Bill to Clarify Joint Employer Standard Advances

November 4, 2015

pic-nlrb-laborOn Oct. 28, the House Education and the Workforce Committee, chaired by Rep. John Kline (R-Minn.), approved H.R. 3459, the Protecting Local Business Opportunity Act. The legislation is intended to protect small businesses and their employees by rolling back the National Labor Relations Board’s (NLRB) recent Browning-Ferris Industries decision redefining what it means to be an employer. The bill passed the committee by a party line vote of 21-15.

As passed by the committee, H.R. 3459 will revise the National Labor Relations Act to state that two or more employers may be considered joint employers only if each has “actual, direct, and immediate” control over essential terms and conditions of employment.

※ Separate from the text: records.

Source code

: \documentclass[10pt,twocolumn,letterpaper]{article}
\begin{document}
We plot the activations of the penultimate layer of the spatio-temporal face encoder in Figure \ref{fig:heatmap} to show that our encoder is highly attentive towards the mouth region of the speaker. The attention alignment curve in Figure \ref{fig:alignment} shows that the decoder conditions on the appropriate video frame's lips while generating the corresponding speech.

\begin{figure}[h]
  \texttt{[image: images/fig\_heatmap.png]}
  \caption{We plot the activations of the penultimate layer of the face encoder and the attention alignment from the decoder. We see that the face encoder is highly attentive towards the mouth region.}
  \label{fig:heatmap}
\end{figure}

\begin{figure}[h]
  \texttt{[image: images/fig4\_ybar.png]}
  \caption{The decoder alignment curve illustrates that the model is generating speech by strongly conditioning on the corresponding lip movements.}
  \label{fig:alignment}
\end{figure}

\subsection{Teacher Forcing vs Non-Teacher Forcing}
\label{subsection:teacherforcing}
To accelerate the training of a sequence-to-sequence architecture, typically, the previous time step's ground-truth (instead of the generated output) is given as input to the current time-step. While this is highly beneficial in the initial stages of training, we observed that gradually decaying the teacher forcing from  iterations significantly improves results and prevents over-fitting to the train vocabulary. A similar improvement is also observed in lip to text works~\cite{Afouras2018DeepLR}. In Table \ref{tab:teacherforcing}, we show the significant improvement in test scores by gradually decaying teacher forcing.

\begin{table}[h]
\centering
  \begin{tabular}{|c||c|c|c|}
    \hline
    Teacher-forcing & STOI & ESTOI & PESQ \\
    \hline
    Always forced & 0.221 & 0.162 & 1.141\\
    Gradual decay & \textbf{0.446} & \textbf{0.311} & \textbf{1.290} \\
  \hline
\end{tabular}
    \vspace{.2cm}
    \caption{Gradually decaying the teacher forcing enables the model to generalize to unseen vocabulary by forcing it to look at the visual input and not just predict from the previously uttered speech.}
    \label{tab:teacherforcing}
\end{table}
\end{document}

For more than 30 years, the NLRB considered two or more employers “joint employers” if they had “actual,” “direct,” and “immediate” control over essential terms and conditions of employment. This joint employer standard has protected small businesses from liability involving employees over which they do not have actual or direct control. As a result, franchisors and franchisees or contractors and subcontractors were not considered joint employers because each employer directed the daily operations of his or her own separate business.

However, in August 2015, NLRB issued a decision that redefines the NLRB’s standard for determining joint employer status, which requires companies to participate in union negotiations and could potentially make them liable for their subcontractors’ employment actions. In the 3-2 ruling, the NLRB found that Browning-Ferris Industries (BFI) of California, which operates a recycling facility and staffing agency Leadpoint, which supplies employees for cleaning and sorting, are joint employers.

Under the standard used by the NLRB, companies can be considered joint employers if they “share or codetermine those matters governing the essential terms and conditions of employment.” In their decision, the NLRB pointed to indirect and direct control that BFI possessed over those matters for Leadpoint’s workers, including wages and hours, scheduling, overtime and determining the manner and method of work performance.

H.R. 3459 and Senate companion bill, S. 2015, will guarantee small-business owners and their employees will not be threatened by the recent NLRB decision and will instead restore the decades old joint employer standard used to determine whether two separate companies are considered one employer with respect to a group of employees for purposes of liability and bargaining obligations under the National Labor Relations Act.

During the markup, several amendments were offered by committee Democrats; however, all were ruled non-germane by the Chairman. The bill now awaits House floor action and most Democrats on the committee predicted the measure would be vetoed if it ever reached President Barack Obama’s desk.